* Exercise directions *
Nothing but the images is to be left out of your exact copy of the entries.

***

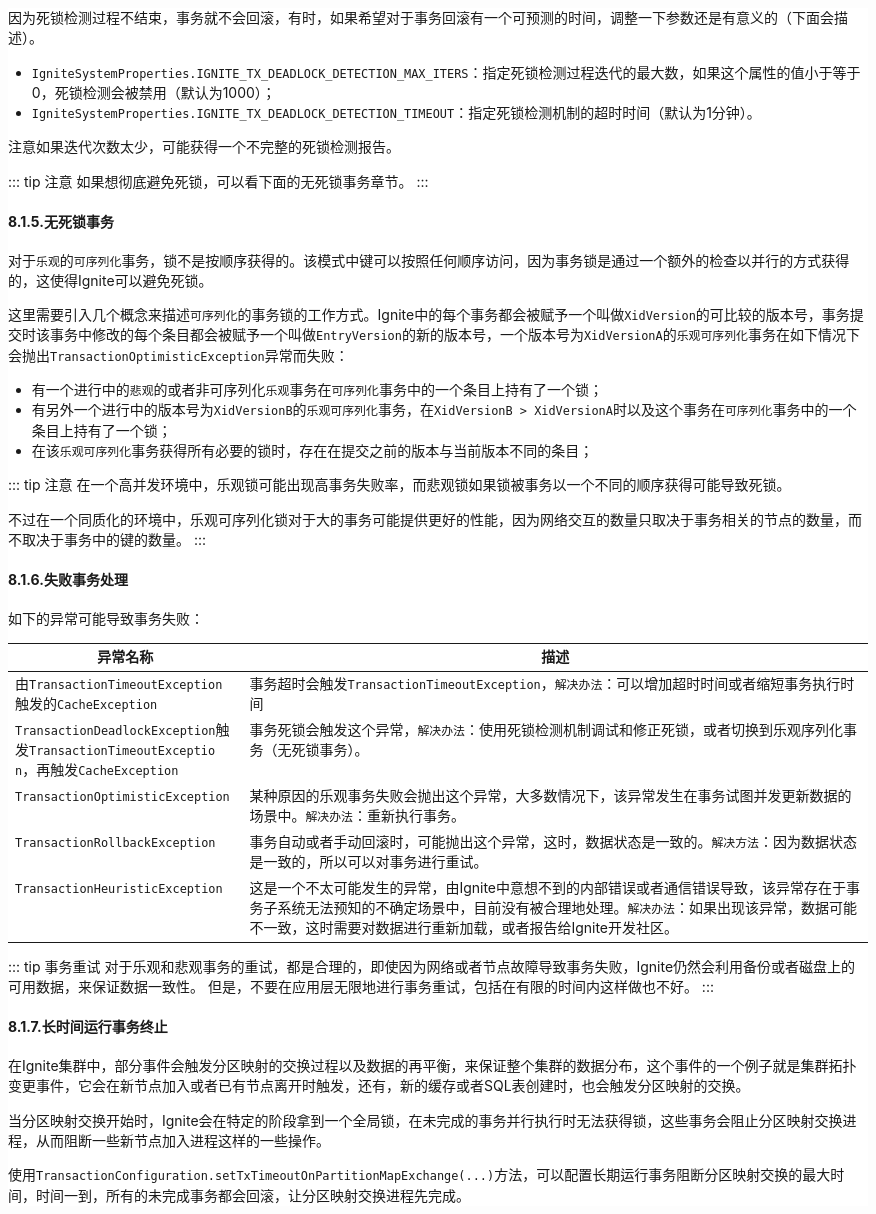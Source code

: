 因为死锁检测过程不结束，事务就不会回滚，有时，如果希望对于事务回滚有一个可预测的时间，调整一下参数还是有意义的（下面会描述）。

 - `IgniteSystemProperties.IGNITE_TX_DEADLOCK_DETECTION_MAX_ITERS`：指定死锁检测过程迭代的最大数，如果这个属性的值小于等于0，死锁检测会被禁用（默认为1000）；
 - `IgniteSystemProperties.IGNITE_TX_DEADLOCK_DETECTION_TIMEOUT`：指定死锁检测机制的超时时间（默认为1分钟）。

注意如果迭代次数太少，可能获得一个不完整的死锁检测报告。

::: tip 注意
如果想彻底避免死锁，可以看下面的无死锁事务章节。
:::

#### 8.1.5.无死锁事务
对于`乐观`的`可序列化`事务，锁不是按顺序获得的。该模式中键可以按照任何顺序访问，因为事务锁是通过一个额外的检查以并行的方式获得的，这使得Ignite可以避免死锁。

这里需要引入几个概念来描述`可序列化`的事务锁的工作方式。Ignite中的每个事务都会被赋予一个叫做`XidVersion`的可比较的版本号，事务提交时该事务中修改的每个条目都会被赋予一个叫做`EntryVersion`的新的版本号，一个版本号为`XidVersionA`的`乐观可序列化`事务在如下情况下会抛出`TransactionOptimisticException`异常而失败：

 - 有一个进行中的`悲观`的或者非可序列化`乐观`事务在`可序列化`事务中的一个条目上持有了一个锁；
 - 有另外一个进行中的版本号为`XidVersionB`的`乐观可序列化`事务，在`XidVersionB > XidVersionA`时以及这个事务在`可序列化`事务中的一个条目上持有了一个锁；
 - 在该`乐观可序列化`事务获得所有必要的锁时，存在在提交之前的版本与当前版本不同的条目；

::: tip 注意
在一个高并发环境中，乐观锁可能出现高事务失败率，而悲观锁如果锁被事务以一个不同的顺序获得可能导致死锁。

不过在一个同质化的环境中，乐观可序列化锁对于大的事务可能提供更好的性能，因为网络交互的数量只取决于事务相关的节点的数量，而不取决于事务中的键的数量。
:::

#### 8.1.6.失败事务处理
如下的异常可能导致事务失败：

|异常名称|描述|
|---|---|
|由`TransactionTimeoutException`触发的`CacheException`|事务超时会触发`TransactionTimeoutException`，`解决办法`：可以增加超时时间或者缩短事务执行时间|
|`TransactionDeadlockException`触发`TransactionTimeoutException`，再触发`CacheException`|事务死锁会触发这个异常，`解决办法`：使用死锁检测机制调试和修正死锁，或者切换到乐观序列化事务（无死锁事务）。|
|`TransactionOptimisticException`|某种原因的乐观事务失败会抛出这个异常，大多数情况下，该异常发生在事务试图并发更新数据的场景中。`解决办法`：重新执行事务。|
|`TransactionRollbackException`|事务自动或者手动回滚时，可能抛出这个异常，这时，数据状态是一致的。`解决方法`：因为数据状态是一致的，所以可以对事务进行重试。|
|`TransactionHeuristicException`|这是一个不太可能发生的异常，由Ignite中意想不到的内部错误或者通信错误导致，该异常存在于事务子系统无法预知的不确定场景中，目前没有被合理地处理。`解决办法`：如果出现该异常，数据可能不一致，这时需要对数据进行重新加载，或者报告给Ignite开发社区。|

::: tip 事务重试
对于乐观和悲观事务的重试，都是合理的，即使因为网络或者节点故障导致事务失败，Ignite仍然会利用备份或者磁盘上的可用数据，来保证数据一致性。
但是，不要在应用层无限地进行事务重试，包括在有限的时间内这样做也不好。
:::

#### 8.1.7.长时间运行事务终止
在Ignite集群中，部分事件会触发分区映射的交换过程以及数据的再平衡，来保证整个集群的数据分布，这个事件的一个例子就是集群拓扑变更事件，它会在新节点加入或者已有节点离开时触发，还有，新的缓存或者SQL表创建时，也会触发分区映射的交换。

当分区映射交换开始时，Ignite会在特定的阶段拿到一个全局锁，在未完成的事务并行执行时无法获得锁，这些事务会阻止分区映射交换进程，从而阻断一些新节点加入进程这样的一些操作。

使用`TransactionConfiguration.setTxTimeoutOnPartitionMapExchange(...)`方法，可以配置长期运行事务阻断分区映射交换的最大时间，时间一到，所有的未完成事务都会回滚，让分区映射交换进程先完成。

***

* Reply *
Source code

: 因为死锁检测过程不结束，事务就不会回滚，有时，如果希望对于事务回滚有一个可预测的时间，调整一下参数还是有意义的（下面会描述）。

 - `IgniteSystemProperties.IGNITE_TX_DEADLOCK_DETECTION_MAX_ITERS`：指定死锁检测过程迭代的最大数，如果这个属性的值小于等于0，死锁检测会被禁用（默认为1000）；
 - `IgniteSystemProperties.IGNITE_TX_DEADLOCK_DETECTION_TIMEOUT`：指定死锁检测机制的超时时间（默认为1分钟）。

注意如果迭代次数太少，可能获得一个不完整的死锁检测报告。

::: tip 注意
如果想彻底避免死锁，可以看下面的无死锁事务章节。
:::

#### 8.1.5.无死锁事务
对于`乐观`的`可序列化`事务，锁不是按顺序获得的。该模式中键可以按照任何顺序访问，因为事务锁是通过一个额外的检查以并行的方式获得的，这使得Ignite可以避免死锁。

这里需要引入几个概念来描述`可序列化`的事务锁的工作方式。Ignite中的每个事务都会被赋予一个叫做`XidVersion`的可比较的版本号，事务提交时该事务中修改的每个条目都会被赋予一个叫做`EntryVersion`的新的版本号，一个版本号为`XidVersionA`的`乐观可序列化`事务在如下情况下会抛出`TransactionOptimisticException`异常而失败：

 - 有一个进行中的`悲观`的或者非可序列化`乐观`事务在`可序列化`事务中的一个条目上持有了一个锁；
 - 有另外一个进行中的版本号为`XidVersionB`的`乐观可序列化`事务，在`XidVersionB > XidVersionA`时以及这个事务在`可序列化`事务中的一个条目上持有了一个锁；
 - 在该`乐观可序列化`事务获得所有必要的锁时，存在在提交之前的版本与当前版本不同的条目；

::: tip 注意
在一个高并发环境中，乐观锁可能出现高事务失败率，而悲观锁如果锁被事务以一个不同的顺序获得可能导致死锁。

不过在一个同质化的环境中，乐观可序列化锁对于大的事务可能提供更好的性能，因为网络交互的数量只取决于事务相关的节点的数量，而不取决于事务中的键的数量。
:::

#### 8.1.6.失败事务处理
如下的异常可能导致事务失败：

|异常名称|描述|
|---|---|
|由`TransactionTimeoutException`触发的`CacheException`|事务超时会触发`TransactionTimeoutException`，`解决办法`：可以增加超时时间或者缩短事务执行时间|
|`TransactionDeadlockException`触发`TransactionTimeoutException`，再触发`CacheException`|事务死锁会触发这个异常，`解决办法`：使用死锁检测机制调试和修正死锁，或者切换到乐观序列化事务（无死锁事务）。|
|`TransactionOptimisticException`|某种原因的乐观事务失败会抛出这个异常，大多数情况下，该异常发生在事务试图并发更新数据的场景中。`解决办法`：重新执行事务。|
|`TransactionRollbackException`|事务自动或者手动回滚时，可能抛出这个异常，这时，数据状态是一致的。`解决方法`：因为数据状态是一致的，所以可以对事务进行重试。|
|`TransactionHeuristicException`|这是一个不太可能发生的异常，由Ignite中意想不到的内部错误或者通信错误导致，该异常存在于事务子系统无法预知的不确定场景中，目前没有被合理地处理。`解决办法`：如果出现该异常，数据可能不一致，这时需要对数据进行重新加载，或者报告给Ignite开发社区。|

::: tip 事务重试
对于乐观和悲观事务的重试，都是合理的，即使因为网络或者节点故障导致事务失败，Ignite仍然会利用备份或者磁盘上的可用数据，来保证数据一致性。
但是，不要在应用层无限地进行事务重试，包括在有限的时间内这样做也不好。
:::

#### 8.1.7.长时间运行事务终止
在Ignite集群中，部分事件会触发分区映射的交换过程以及数据的再平衡，来保证整个集群的数据分布，这个事件的一个例子就是集群拓扑变更事件，它会在新节点加入或者已有节点离开时触发，还有，新的缓存或者SQL表创建时，也会触发分区映射的交换。

当分区映射交换开始时，Ignite会在特定的阶段拿到一个全局锁，在未完成的事务并行执行时无法获得锁，这些事务会阻止分区映射交换进程，从而阻断一些新节点加入进程这样的一些操作。

使用`TransactionConfiguration.setTxTimeoutOnPartitionMapExchange(...)`方法，可以配置长期运行事务阻断分区映射交换的最大时间，时间一到，所有的未完成事务都会回滚，让分区映射交换进程先完成。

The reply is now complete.